Assignment 4 is to make a sample player and demonstrate it playing a boogie bass line using a sequencer. If you want you can download and use this sample, locding it into the wavetable using the "soundfiler" object.
This can most easily be done using a "line~" -style sampler such as shown in class Feb. 7, although you can alternatively use the "phasor~" design (from Feb. 2 class).
You'll need two line~ objects, one to provide the "phase" to a tabread4~ object to read out of the stored wavetable, and another one to control amplitude. The line~ controlling phase should get a pair of messages to begin each "note", one causing it to jump to the beginning location and the other to start it ramping to create the sound.

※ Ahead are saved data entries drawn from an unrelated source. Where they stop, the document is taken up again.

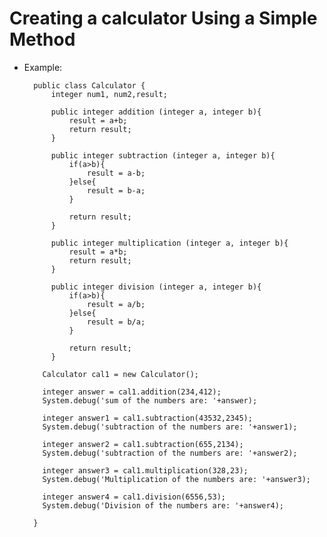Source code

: # Creating a calculator Using a Simple Method
- Example:

        public class Calculator {
        	integer num1, num2,result;
            
            public integer addition (integer a, integer b){
                result = a+b;
                return result;
            }
            
            public integer subtraction (integer a, integer b){
                if(a>b){
                    result = a-b;
                }else{
                    result = b-a;
                }
                
                return result;
            }
            
            public integer multiplication (integer a, integer b){
                result = a*b;
                return result;
            }
            
            public integer division (integer a, integer b){
                if(a>b){
                    result = a/b;
                }else{
                    result = b/a;
                }
                
                return result;
            }
        
          Calculator cal1 = new Calculator();
          
          integer answer = cal1.addition(234,412);
          System.debug('sum of the numbers are: '+answer);
          
          integer answer1 = cal1.subtraction(43532,2345);
          System.debug('subtraction of the numbers are: '+answer1);
          
          integer answer2 = cal1.subtraction(655,2134);
          System.debug('subtraction of the numbers are: '+answer2);
          
          integer answer3 = cal1.multiplication(328,23);
          System.debug('Multiplication of the numbers are: '+answer3);
          
          integer answer4 = cal1.division(6556,53);
          System.debug('Division of the numbers are: '+answer4);
        
        }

Amplitude control is important - you want the amplitude to be zero at the moment when the "phase" (location in the wavetable) changes discontinuously, then to rise quickly (maybe 1/100 sec) to 1, then to decay over the life of the note to get an enveloping effect.
You can adjust the transpositions of the tabread4~ output by adjusting the amount of time the phase-generating line~ is given to reach a fixed, far-off endpoint (for instance, 10 seconds into the wavetable). Alternatively, and a bit easier in this situation, take a fixed time duration (such as ten seconds), and compute how far forward in the wave table one should go over ten seconds to get the desired transposition.
You can use a message-based sequencer of the sort developed 1/2 (see the saved patches),to generate a sequence of pitches (a possible boogie bass line in MIDI pitches is (60, 64, 67, 69, 72, 69, 67, 64, each repeated twice). The result should sound something like this.
For extra credit:
By changing the onset (starting location) in the soundfile, you can change the timbre of the played-back sample. Make the patch automatically choose onsets that ramp back and forth every 5 or 10 seconds to make a pleasingly varying sound as the patch runs, as demonstrated in like this soundfile.